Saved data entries
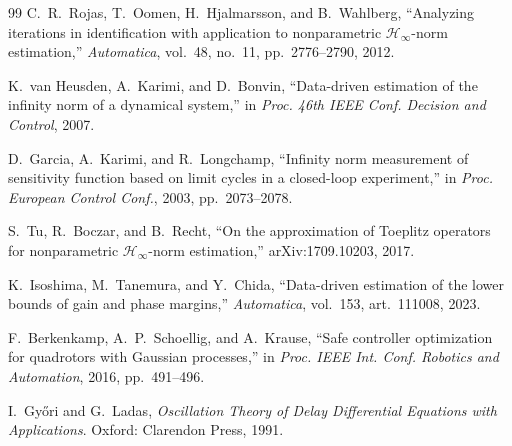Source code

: \documentclass[letterpaper, 10 pt, conference]{ieeeconf}
\begin{document}
{\begin{thebibliography}{99}
 C.~R.~Rojas, T.~Oomen, H.~Hjalmarsson, and B.~Wahlberg,
``Analyzing iterations in identification with application to
nonparametric $\mathcal H_\infty$-norm estimation,'' \emph{Automatica},
vol.~48, no.~11, pp.~2776--2790, 2012.

 K.~van Heusden, A.~Karimi, and D.~Bonvin,
``Data-driven estimation of the infinity norm of a dynamical system,'' in
\emph{Proc. 46th IEEE Conf. Decision and Control}, 2007.

 D.~Garcia, A.~Karimi, and R.~Longchamp, ``Infinity norm
measurement of sensitivity function based on limit cycles in a
closed-loop experiment,'' in \emph{Proc. European Control Conf.},
2003, pp.~2073--2078.

 S.~Tu, R.~Boczar, and B.~Recht, ``On the approximation of
Toeplitz operators for nonparametric $\mathcal H_\infty$-norm
estimation,'' arXiv:1709.10203, 2017.

 K.~Isoshima, M.~Tanemura, and Y.~Chida,
``Data-driven estimation of the lower bounds of gain and phase margins,''
\emph{Automatica}, vol.~153, art.~111008, 2023.

 F.~Berkenkamp, A.~P.~Schoellig, and A.~Krause,
``Safe controller optimization for quadrotors with Gaussian processes,''
in \emph{Proc. IEEE Int. Conf. Robotics and Automation}, 2016,
pp.~491--496.

 I.~Gy\H{o}ri and G.~Ladas, \emph{Oscillation
Theory of Delay Differential Equations with Applications}. Oxford:
Clarendon Press, 1991.

\end{thebibliography}}
\end{document}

### What needs to be done
Starting from the line with "Toeplitz operators for" and ending with the final line of the data, quote every line exactly, both ends included.

### Answer below
Toeplitz operators for nonparametric $\mathcal H_\infty$-norm
estimation,'' arXiv:1709.10203, 2017.

 K.~Isoshima, M.~Tanemura, and Y.~Chida,
``Data-driven estimation of the lower bounds of gain and phase margins,''
\emph{Automatica}, vol.~153, art.~111008, 2023.

 F.~Berkenkamp, A.~P.~Schoellig, and A.~Krause,
``Safe controller optimization for quadrotors with Gaussian processes,''
in \emph{Proc. IEEE Int. Conf. Robotics and Automation}, 2016,
pp.~491--496.

 I.~Gy\H{o}ri and G.~Ladas, \emph{Oscillation
Theory of Delay Differential Equations with Applications}. Oxford:
Clarendon Press, 1991.

\end{thebibliography}}
\end{document}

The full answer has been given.